E só há uma coisa que nos torna grandes no meio dessa baderna instalada: solidariedade. Semana passada, li a história de uma menina que realizou um transplante de medula óssea, viajou mais de dois mil quilômetros para fazê-lo. Também li, sobre a Isabel, uma engenheira de Porto Alegre que cede seu apartamento para famílias de crianças que precisam de transplante de órgãos e que não possuem condições de custear hospedagem. Juro que, sem querer, já estou falando de histórias de mulheres inspiradoras.

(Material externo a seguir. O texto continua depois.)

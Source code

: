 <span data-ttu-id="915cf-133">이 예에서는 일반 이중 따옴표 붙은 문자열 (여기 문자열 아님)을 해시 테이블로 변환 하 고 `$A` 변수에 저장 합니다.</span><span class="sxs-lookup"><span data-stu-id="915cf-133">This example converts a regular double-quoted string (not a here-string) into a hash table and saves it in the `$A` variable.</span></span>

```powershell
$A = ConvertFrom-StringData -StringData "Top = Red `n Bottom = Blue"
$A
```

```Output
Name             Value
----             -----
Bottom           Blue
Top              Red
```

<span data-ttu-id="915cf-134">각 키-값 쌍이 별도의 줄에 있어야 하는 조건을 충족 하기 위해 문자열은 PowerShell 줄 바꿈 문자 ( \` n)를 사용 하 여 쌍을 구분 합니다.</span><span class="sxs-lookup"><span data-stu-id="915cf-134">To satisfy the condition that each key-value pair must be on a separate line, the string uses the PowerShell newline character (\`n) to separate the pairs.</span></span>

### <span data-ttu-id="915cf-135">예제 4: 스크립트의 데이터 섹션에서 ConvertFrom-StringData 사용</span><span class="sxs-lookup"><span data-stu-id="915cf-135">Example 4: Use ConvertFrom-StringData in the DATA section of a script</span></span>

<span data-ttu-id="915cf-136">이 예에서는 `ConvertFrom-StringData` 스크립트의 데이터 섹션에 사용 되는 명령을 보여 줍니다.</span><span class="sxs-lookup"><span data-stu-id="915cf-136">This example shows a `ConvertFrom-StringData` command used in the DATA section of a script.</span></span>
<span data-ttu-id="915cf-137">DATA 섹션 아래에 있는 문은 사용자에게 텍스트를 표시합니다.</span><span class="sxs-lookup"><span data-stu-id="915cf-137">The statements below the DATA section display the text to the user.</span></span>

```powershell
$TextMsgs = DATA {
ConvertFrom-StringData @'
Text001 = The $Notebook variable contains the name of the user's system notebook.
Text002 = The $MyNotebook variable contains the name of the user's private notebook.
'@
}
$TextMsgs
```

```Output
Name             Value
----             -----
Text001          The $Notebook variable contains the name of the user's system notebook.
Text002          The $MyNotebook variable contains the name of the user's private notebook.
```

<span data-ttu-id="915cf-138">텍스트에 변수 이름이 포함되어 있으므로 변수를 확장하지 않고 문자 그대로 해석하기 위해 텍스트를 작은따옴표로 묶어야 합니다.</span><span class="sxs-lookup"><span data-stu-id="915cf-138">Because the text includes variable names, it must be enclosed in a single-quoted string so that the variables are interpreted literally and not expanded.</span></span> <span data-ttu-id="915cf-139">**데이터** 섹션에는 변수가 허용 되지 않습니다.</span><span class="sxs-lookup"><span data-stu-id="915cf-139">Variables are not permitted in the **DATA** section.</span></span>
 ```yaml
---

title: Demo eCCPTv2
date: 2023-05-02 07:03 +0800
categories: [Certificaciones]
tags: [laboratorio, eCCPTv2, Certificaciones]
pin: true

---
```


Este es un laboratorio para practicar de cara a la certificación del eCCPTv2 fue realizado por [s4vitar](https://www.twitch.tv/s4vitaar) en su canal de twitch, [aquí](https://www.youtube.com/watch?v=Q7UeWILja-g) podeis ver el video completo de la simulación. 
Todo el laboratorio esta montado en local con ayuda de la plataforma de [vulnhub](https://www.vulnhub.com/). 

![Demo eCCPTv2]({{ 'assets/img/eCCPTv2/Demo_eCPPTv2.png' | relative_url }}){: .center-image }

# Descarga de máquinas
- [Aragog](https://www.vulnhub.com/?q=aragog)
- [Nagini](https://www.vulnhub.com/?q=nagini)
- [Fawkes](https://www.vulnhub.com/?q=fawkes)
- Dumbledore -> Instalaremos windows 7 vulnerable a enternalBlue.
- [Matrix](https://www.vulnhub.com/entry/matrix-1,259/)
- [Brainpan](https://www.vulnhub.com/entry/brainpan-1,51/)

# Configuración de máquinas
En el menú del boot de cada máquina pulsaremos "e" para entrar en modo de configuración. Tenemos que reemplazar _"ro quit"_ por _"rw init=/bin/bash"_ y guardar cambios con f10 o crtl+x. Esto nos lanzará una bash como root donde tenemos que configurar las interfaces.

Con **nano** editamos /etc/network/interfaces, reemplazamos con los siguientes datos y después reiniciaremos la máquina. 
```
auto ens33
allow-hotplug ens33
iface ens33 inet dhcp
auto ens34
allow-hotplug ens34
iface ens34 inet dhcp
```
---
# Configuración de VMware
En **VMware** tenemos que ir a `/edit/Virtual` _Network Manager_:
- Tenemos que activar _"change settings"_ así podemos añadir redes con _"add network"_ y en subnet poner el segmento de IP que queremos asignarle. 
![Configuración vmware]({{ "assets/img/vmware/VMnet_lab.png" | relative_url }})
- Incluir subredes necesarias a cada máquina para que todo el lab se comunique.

Mas o vírus, o vírus não sai da cabeça da gente. Contudo, há vida apesar dele. Há meios de combatê-lo e todos nós, no fundo, sabemos como. Todavia a gente se faz de louco e fica inventando desculpas para não cumprir à risca o que deveríamos fazer. É uma visitinha, uma escapadinha, um abraço, uma viagem porque é verão e a gente segue arriscando. O problema é que a gente não arrisca só a própria vida, é uma (i) responsabilidade coletiva e estamos compartilhando o desfecho.

Solidariedade, cuja etimologia advém de “sólido e consistente”, é identificar-se com o sofrimento do outro, é cooperação mútua, é enxergar-se no outro. Fala-se muito em religião, Deus e em amor em vão, porque o retrato da santa ceia atual é um bando de gente que se acha “grande coisa”, lambuzando-se num banquete, cuspindo superioridade e nem um pouco preocupada com os demais. E todos sabem do que falo. A vida de aparências, de eleger o tratamento com o outro baseado no status social é nossa pior doença.

Só a solidariedade nos torna gigantes. Não é dinheiro, não é poder, não são nossos diplomas. Nosso corpo é matéria, nossa alma é eterna. O caminho mais significante a ser trilhado é aquele que solidifica os valores mais preciosos do ser humano, quem pode experimentar uma vida dessas consegue simplificar a existência. Somos pequenos e gigantes ao mesmo tempo e, para sermos grandes, precisamos de muito pouco, mas do essencial e o essencial, meus amigos, “o essencial é invisível aos olhos”, como já diria Exupéry.